In this notebook we are going to extract some twitter posts.

# snscrape

This software is a scraper for social networking services (SNS). It scrapes things like user profiles, hashtags. The following services are currently supported:

* Facebook: user profiles, groups, and communities (aka visitor posts)
* Instagram: user profiles, hashtags, and locations
* Mastodon: user profiles and toots (single or thread)
* Reddit: users, subreddits, and searches (via Pushshift)
* Telegram: channels
* **Twitter: users, user profiles, hashtags, searches, tweets (single or surrounding thread), list posts, and trends**
* VKontakte: user profiles
* Weibo (Sina Weibo): user profiles

We are going to use [snscrape](https://github.com/JustAnotherArchivist/snscrape) to get twitter data. Some of the benefits of using this package are:

- Can fetch almost all Tweets 
- Fast initial setup;
- Can be used anonymously and without Twitter sign up;
- No rate limitations (don't abuse).

> This is not a tutorial on snscrape.  We will use the tool in a simple way.  You can search for documentation and example on the internet is you want to take further.
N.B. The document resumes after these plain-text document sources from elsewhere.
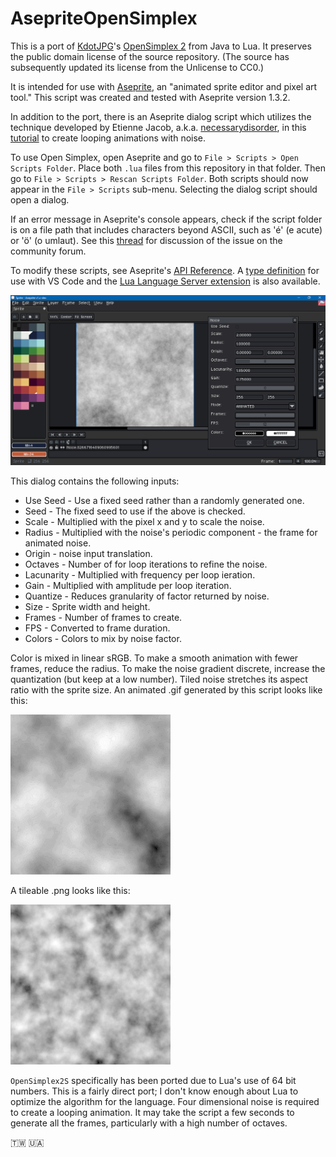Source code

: # AsepriteOpenSimplex

This is a port of [KdotJPG](https://github.com/KdotJPG)'s [OpenSimplex 2](https://github.com/KdotJPG/OpenSimplex2) from Java to Lua. It preserves the public domain license of the source repository. (The source has subsequently updated its license from the Unlicense to CC0.)

It is intended for use with [Aseprite](https://www.aseprite.org/), an "animated sprite editor and pixel art tool." This script was created and tested with Aseprite version 1.3.2.

In addition to the port, there is an Aseprite dialog script which utilizes the technique developed by Etienne Jacob, a.k.a. [necessarydisorder](https://necessarydisorder.wordpress.com), in this [tutorial](https://necessarydisorder.wordpress.com/2017/11/15/drawing-from-noise-and-then-making-animated-loopy-gifs-from-there/) to create looping animations with noise.

To use Open Simplex, open Aseprite and go to `File > Scripts > Open Scripts Folder`. Place both `.lua` files from this repository in that folder. Then go to `File > Scripts > Rescan Scripts Folder`. Both scripts should now appear in the `File > Scripts` sub-menu. Selecting the dialog script should open a dialog.

If an error message in Aseprite's console appears, check if the script folder is on a file path that includes characters beyond ASCII, such as 'é' (e acute) or 'ö' (o umlaut). See this [thread](https://community.aseprite.org/t/script-folder-path-cannot-open-no-such-file-or-directory/16818) for discussion of the issue on the community forum.

To modify these scripts, see Aseprite's [API Reference](https://github.com/aseprite/api). A [type definition](https://github.com/behreajj/aseprite-type-definition) for use with VS Code and the [Lua Language Server extension](https://github.com/LuaLS/lua-language-server) is also available.

![Dialog Screen](dialogScreenCap.png)

This dialog contains the following inputs:

 - Use Seed - Use a fixed seed rather than a randomly generated one.
 - Seed - The fixed seed to use if the above is checked.
 - Scale - Multiplied with the pixel x and y to scale the noise.
 - Radius - Multiplied with the noise's periodic component - the frame for animated noise.
 - Origin - noise input translation.
 - Octaves - Number of for loop iterations to refine the noise.
 - Lacunarity - Multiplied with frequency per loop ieration.
 - Gain - Multiplied with amplitude per loop iteration.
 - Quantize - Reduces granularity of factor returned by noise.
 - Size - Sprite width and height.
 - Frames - Number of frames to create.
 - FPS - Converted to frame duration.
 - Colors - Colors to mix by noise factor.

Color is mixed in linear sRGB. To make a smooth animation with fewer frames, reduce the radius. To make the noise gradient discrete, increase the quantization (but keep at a low number). Tiled noise stretches its aspect ratio with the sprite size. An animated .gif generated by this script looks like this:

![Animated](animNoise.gif)

A tileable .png looks like this:

![Tiled](tiledNoise.png)

`OpenSimplex2S` specifically has been ported due to Lua's use of 64 bit numbers. This is a fairly direct port; I don't know enough about Lua to optimize the algorithm for the language. Four dimensional noise is required to create a looping animation. It may take the script a few seconds to generate all the frames, particularly with a high number of octaves.

🇹🇼 🇺🇦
There are alternative.  Some of the more common options include:

* [**Tweepy**](https://www.tweepy.org/). Use your developer account credintals to start scraping. Tweepy has a scraping limit of 3200 tweets and seven day history.
> I am tired of having to `create and account`, so although simple to use I have decided to try a different package

* [**Twitter’s Firehose API**](https://developer.twitter.com/en/docs/twitter-api/enterprise/compliance-firehose-api/overview) You can upgrade you developer account and get nearly unlimited access to Twitter’s data stream via one of the various Twitter data provider partners.

* [**GetOldTweets3**](https://pypi.org/project/GetOldTweets3/) Twitter has removed the endpoint the GetOldTweets3 uses and that makes GOT no longer useful. Included because it may come up in conversation.

* [**TWINT**](https://github.com/twintproject/twint). Twint (Twitter Intelligence Tool) is an advanced tool, currently difficult to install. The author of the library recommends using a Dockerfile which is difficult on Colab.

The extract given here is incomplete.